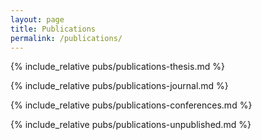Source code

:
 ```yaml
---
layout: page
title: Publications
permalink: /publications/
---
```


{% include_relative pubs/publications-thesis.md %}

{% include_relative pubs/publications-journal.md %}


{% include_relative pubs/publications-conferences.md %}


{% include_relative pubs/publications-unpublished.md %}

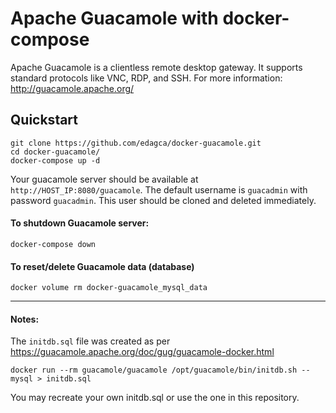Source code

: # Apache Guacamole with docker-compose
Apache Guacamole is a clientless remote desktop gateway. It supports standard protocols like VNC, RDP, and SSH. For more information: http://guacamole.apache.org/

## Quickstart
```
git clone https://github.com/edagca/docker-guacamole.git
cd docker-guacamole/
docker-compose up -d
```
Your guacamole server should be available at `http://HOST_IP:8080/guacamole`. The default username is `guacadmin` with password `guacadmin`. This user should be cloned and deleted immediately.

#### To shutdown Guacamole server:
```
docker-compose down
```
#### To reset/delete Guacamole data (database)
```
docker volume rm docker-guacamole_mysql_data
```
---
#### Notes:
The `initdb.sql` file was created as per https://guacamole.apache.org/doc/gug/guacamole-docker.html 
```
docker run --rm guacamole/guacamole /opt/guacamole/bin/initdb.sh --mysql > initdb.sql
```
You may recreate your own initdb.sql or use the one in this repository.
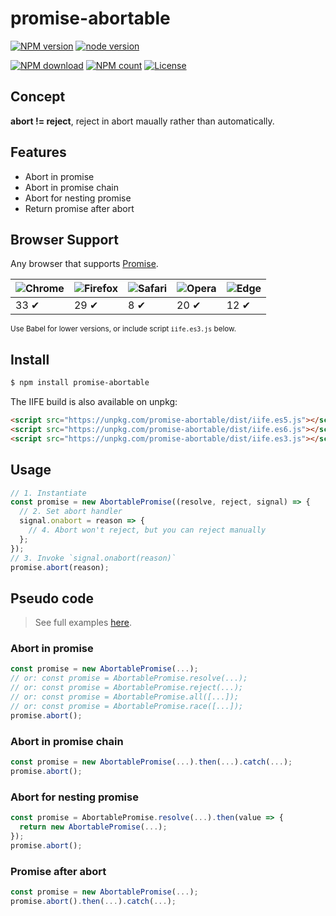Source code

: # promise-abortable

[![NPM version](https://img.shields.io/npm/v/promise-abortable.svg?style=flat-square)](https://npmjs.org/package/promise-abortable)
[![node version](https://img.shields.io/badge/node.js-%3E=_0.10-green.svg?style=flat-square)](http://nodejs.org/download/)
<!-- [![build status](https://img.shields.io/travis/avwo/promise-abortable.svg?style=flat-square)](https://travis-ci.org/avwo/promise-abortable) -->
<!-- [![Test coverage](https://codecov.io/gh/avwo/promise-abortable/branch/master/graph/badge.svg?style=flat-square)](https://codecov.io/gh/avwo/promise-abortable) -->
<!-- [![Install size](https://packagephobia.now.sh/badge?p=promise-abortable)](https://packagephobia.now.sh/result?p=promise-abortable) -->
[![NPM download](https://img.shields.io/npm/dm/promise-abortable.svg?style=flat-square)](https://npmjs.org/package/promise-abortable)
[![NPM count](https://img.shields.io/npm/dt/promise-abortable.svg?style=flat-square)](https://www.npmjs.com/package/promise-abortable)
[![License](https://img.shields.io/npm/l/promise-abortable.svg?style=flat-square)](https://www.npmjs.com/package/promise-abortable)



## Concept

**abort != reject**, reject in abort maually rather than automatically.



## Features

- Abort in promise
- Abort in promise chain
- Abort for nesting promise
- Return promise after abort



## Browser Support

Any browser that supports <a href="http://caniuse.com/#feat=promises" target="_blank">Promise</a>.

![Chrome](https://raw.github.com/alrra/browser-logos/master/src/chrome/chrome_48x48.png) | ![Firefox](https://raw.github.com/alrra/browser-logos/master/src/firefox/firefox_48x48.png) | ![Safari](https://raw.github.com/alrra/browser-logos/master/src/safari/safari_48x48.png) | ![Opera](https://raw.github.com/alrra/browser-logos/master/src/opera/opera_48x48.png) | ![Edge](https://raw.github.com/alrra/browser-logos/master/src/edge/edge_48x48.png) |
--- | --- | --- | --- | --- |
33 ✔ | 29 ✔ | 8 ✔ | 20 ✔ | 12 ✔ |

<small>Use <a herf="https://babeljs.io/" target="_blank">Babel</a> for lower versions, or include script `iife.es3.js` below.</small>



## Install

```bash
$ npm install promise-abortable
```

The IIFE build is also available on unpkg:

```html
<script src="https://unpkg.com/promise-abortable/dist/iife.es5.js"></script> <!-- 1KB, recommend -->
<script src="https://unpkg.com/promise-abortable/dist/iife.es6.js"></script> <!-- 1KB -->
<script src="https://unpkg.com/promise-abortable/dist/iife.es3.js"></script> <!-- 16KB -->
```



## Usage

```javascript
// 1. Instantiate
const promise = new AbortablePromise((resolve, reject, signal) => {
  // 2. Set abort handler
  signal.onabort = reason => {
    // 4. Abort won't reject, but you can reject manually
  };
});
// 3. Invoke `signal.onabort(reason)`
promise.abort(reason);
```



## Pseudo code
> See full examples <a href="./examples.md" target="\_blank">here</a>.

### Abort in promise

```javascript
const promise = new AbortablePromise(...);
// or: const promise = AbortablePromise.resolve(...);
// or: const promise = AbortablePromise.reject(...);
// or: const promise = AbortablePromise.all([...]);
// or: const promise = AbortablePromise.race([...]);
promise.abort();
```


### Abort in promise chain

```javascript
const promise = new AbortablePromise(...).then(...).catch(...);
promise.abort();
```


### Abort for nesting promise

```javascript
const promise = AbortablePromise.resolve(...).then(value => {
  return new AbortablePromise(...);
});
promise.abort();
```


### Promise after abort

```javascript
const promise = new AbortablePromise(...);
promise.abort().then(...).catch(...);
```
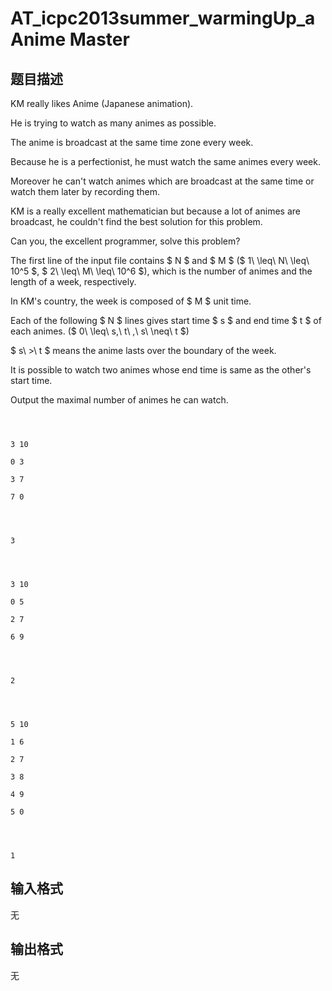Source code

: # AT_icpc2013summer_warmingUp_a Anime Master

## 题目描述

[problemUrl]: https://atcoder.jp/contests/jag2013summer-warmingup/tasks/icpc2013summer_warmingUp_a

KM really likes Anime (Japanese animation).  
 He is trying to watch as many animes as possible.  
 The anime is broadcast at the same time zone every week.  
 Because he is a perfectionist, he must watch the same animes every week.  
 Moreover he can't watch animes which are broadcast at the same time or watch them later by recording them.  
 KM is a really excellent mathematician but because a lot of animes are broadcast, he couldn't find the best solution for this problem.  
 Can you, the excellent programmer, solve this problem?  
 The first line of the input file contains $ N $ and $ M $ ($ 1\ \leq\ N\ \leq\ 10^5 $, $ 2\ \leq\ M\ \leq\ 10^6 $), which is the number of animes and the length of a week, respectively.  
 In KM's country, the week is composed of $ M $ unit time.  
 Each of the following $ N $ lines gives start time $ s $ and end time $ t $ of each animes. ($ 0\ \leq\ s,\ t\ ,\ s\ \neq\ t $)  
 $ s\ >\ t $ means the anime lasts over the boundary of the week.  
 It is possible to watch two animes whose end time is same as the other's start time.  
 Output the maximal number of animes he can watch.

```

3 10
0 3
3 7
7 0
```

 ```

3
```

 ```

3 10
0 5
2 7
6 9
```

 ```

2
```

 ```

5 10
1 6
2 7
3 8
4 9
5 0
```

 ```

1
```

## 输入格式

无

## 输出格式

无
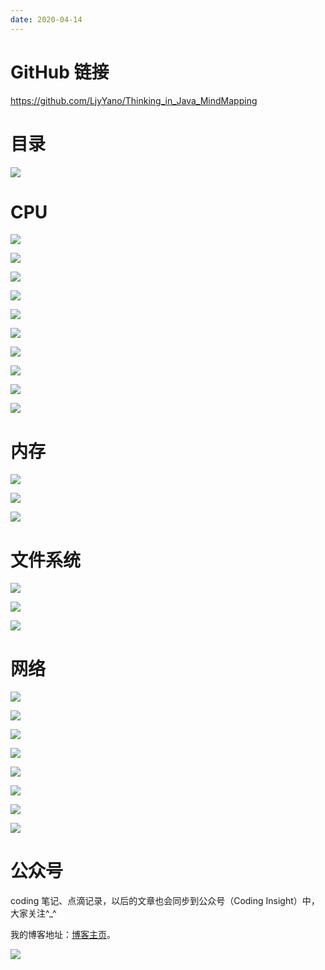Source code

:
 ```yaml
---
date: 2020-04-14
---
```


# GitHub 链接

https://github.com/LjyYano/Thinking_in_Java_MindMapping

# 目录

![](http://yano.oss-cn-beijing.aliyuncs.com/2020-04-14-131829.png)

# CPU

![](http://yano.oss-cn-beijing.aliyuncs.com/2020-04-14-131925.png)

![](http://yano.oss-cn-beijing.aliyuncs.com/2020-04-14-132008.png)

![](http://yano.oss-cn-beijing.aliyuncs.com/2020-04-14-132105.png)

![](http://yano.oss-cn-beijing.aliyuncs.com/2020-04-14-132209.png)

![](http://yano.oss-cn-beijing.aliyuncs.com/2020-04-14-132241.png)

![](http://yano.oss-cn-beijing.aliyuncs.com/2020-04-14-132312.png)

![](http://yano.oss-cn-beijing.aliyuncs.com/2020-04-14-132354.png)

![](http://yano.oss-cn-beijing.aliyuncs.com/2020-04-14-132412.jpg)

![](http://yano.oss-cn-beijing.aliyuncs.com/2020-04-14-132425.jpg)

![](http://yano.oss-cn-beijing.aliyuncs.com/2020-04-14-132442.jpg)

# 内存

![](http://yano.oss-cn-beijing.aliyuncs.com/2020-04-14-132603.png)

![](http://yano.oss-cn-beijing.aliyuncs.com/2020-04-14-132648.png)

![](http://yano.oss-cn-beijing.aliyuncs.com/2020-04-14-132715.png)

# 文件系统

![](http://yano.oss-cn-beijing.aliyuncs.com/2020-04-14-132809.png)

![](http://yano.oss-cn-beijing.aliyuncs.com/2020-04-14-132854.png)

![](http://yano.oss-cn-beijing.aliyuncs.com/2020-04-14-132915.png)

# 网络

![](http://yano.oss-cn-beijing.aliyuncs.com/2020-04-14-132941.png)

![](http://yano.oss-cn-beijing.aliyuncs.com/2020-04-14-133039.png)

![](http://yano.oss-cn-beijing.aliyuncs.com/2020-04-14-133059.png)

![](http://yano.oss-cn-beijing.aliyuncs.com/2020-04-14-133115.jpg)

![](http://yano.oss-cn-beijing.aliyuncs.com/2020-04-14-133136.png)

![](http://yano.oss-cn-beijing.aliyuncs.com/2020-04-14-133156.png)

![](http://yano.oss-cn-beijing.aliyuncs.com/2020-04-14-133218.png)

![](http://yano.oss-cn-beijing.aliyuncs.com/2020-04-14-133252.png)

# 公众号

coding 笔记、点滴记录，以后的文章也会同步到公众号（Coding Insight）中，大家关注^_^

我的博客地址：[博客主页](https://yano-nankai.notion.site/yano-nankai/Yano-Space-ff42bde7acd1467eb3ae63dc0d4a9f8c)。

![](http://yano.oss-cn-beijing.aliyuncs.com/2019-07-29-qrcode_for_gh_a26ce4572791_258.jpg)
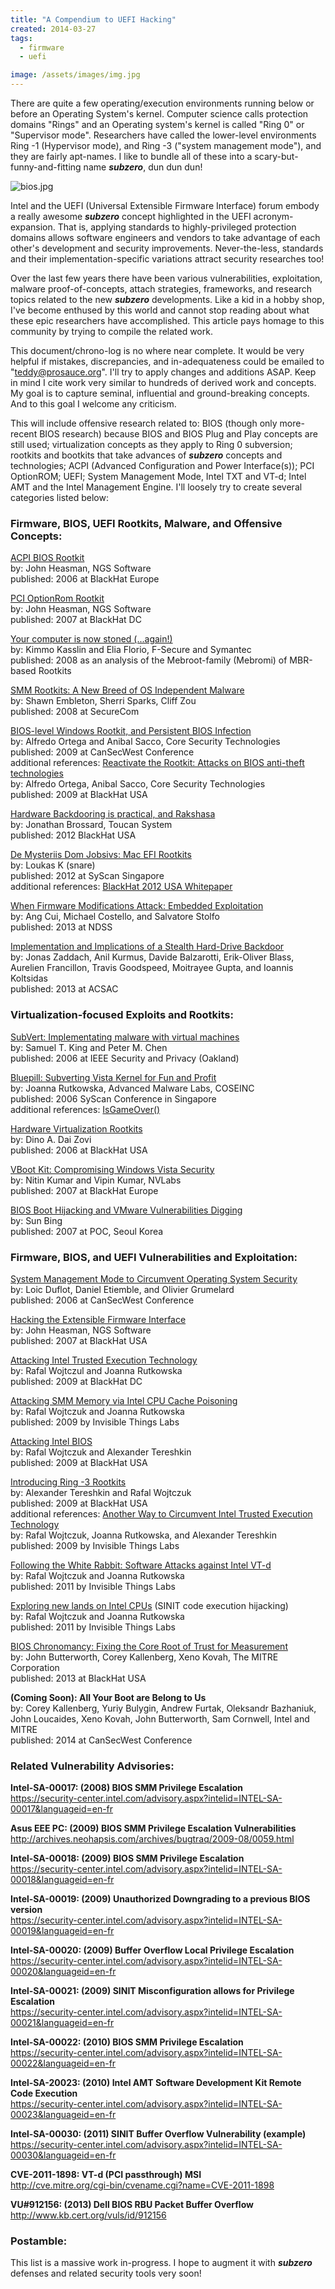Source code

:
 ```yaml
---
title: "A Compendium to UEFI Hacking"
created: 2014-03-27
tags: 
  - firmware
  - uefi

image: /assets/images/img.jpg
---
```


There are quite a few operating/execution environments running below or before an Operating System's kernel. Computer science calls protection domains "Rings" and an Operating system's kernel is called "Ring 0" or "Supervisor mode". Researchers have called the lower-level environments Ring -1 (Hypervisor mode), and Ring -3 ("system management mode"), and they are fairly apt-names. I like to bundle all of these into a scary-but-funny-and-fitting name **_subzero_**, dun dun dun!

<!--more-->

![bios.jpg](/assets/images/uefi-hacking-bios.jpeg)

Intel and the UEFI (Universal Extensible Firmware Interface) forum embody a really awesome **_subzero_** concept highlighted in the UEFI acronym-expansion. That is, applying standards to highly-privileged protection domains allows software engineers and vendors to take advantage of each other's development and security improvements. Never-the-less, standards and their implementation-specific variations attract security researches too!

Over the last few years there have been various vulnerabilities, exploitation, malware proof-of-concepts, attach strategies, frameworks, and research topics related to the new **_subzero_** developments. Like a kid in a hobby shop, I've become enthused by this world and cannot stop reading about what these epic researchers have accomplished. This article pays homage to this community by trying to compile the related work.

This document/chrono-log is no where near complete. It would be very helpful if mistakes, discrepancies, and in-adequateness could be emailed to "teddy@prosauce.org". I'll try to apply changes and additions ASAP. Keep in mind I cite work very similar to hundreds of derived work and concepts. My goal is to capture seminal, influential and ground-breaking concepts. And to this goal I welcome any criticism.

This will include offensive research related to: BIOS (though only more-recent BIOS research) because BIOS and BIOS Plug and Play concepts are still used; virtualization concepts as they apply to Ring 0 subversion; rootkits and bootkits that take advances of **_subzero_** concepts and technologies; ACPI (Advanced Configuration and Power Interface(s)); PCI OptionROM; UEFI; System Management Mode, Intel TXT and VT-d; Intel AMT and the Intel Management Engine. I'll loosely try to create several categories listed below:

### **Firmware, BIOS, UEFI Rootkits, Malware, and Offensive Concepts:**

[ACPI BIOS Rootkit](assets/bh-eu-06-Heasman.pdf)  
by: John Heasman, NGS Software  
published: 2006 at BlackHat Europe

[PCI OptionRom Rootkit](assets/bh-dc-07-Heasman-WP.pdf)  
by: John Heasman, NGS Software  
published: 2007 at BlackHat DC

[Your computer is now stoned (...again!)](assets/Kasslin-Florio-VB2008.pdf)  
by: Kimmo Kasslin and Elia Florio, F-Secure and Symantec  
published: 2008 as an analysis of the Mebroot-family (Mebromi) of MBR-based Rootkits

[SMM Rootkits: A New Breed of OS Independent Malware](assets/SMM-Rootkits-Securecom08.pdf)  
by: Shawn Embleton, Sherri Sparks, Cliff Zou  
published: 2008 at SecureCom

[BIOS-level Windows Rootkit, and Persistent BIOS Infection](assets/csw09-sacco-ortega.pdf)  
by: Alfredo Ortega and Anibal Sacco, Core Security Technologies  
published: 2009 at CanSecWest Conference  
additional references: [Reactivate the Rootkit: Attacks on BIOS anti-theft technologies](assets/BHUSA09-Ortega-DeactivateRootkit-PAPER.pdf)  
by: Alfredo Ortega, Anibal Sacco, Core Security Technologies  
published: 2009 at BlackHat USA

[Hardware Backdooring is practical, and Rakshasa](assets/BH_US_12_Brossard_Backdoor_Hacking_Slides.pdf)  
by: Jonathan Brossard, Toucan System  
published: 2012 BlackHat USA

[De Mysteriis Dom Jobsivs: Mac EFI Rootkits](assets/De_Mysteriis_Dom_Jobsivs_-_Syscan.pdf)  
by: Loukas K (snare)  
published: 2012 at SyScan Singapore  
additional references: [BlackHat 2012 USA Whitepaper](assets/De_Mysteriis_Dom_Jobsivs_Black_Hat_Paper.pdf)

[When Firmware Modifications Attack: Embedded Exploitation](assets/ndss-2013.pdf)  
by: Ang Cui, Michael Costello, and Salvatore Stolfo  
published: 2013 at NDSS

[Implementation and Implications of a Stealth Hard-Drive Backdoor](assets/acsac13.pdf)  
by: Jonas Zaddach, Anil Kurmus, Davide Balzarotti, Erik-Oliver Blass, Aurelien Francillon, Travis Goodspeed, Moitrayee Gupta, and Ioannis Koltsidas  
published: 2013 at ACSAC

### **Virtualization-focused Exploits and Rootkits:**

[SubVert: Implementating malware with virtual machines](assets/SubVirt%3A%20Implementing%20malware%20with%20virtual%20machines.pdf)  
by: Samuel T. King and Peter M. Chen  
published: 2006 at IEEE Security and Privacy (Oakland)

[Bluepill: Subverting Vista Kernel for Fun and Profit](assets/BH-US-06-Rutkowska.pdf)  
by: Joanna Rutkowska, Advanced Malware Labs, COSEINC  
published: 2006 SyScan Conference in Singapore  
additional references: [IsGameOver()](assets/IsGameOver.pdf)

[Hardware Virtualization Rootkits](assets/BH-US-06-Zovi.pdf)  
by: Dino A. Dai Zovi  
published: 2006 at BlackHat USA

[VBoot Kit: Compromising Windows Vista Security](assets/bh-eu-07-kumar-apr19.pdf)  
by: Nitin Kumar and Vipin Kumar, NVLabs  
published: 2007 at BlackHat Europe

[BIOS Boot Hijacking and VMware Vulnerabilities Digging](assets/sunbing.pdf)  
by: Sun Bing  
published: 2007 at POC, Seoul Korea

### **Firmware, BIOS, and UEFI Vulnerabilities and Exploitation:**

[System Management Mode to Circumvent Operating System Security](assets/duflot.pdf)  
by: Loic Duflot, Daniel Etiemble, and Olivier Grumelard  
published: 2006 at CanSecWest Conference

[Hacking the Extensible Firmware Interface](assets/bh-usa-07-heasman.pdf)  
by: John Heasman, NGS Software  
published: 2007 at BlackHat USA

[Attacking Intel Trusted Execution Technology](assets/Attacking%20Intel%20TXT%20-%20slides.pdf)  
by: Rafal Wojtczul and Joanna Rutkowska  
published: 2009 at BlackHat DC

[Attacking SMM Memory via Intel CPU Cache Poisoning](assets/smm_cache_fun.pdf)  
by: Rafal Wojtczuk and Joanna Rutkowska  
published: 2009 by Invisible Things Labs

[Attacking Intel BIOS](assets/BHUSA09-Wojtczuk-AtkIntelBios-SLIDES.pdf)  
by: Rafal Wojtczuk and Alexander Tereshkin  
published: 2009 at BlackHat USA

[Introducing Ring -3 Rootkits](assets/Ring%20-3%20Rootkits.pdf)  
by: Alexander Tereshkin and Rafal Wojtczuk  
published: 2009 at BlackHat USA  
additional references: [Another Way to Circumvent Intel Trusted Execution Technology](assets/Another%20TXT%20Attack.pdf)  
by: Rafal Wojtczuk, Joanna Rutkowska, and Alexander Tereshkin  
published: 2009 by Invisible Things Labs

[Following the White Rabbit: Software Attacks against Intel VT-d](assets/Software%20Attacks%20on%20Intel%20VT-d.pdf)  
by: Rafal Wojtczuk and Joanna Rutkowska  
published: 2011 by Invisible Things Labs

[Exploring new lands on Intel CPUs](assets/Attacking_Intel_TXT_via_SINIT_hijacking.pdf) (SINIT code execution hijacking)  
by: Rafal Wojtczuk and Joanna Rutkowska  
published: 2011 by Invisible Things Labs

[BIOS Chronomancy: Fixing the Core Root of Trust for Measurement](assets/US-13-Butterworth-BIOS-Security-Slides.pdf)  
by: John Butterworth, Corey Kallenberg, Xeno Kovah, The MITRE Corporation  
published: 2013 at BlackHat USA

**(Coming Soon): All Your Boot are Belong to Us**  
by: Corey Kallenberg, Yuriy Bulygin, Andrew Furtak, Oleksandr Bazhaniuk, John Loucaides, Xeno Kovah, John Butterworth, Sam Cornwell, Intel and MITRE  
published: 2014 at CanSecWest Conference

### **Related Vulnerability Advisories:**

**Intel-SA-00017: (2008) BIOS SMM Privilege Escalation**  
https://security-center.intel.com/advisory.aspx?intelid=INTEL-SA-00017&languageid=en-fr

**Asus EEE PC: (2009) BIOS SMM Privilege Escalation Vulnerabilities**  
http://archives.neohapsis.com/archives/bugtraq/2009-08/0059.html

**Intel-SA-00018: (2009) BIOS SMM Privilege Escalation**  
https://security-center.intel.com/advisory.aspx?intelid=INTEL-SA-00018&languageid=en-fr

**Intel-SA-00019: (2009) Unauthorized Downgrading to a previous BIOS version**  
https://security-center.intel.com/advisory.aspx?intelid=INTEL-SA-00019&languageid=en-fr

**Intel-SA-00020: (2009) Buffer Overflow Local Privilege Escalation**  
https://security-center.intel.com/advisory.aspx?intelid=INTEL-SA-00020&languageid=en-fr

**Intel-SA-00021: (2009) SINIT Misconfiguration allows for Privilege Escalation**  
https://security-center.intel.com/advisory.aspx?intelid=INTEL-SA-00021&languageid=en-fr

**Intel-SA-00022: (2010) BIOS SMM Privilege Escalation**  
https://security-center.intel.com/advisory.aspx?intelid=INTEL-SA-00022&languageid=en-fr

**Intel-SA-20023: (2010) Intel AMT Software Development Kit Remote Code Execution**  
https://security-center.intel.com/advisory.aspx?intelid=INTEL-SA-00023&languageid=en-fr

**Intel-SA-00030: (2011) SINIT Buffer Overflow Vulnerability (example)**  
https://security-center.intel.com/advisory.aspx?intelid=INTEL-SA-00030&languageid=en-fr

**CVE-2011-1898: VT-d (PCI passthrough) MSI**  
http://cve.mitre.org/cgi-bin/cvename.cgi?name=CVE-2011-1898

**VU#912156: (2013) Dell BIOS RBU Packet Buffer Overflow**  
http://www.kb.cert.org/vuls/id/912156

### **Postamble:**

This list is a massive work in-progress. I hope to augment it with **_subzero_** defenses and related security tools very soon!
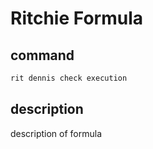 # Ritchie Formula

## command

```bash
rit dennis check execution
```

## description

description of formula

> [YOUR GOAL]: Report each line of the data that includes the string "description".

> [EXPECTED OUTPUT]:
## description
description of formula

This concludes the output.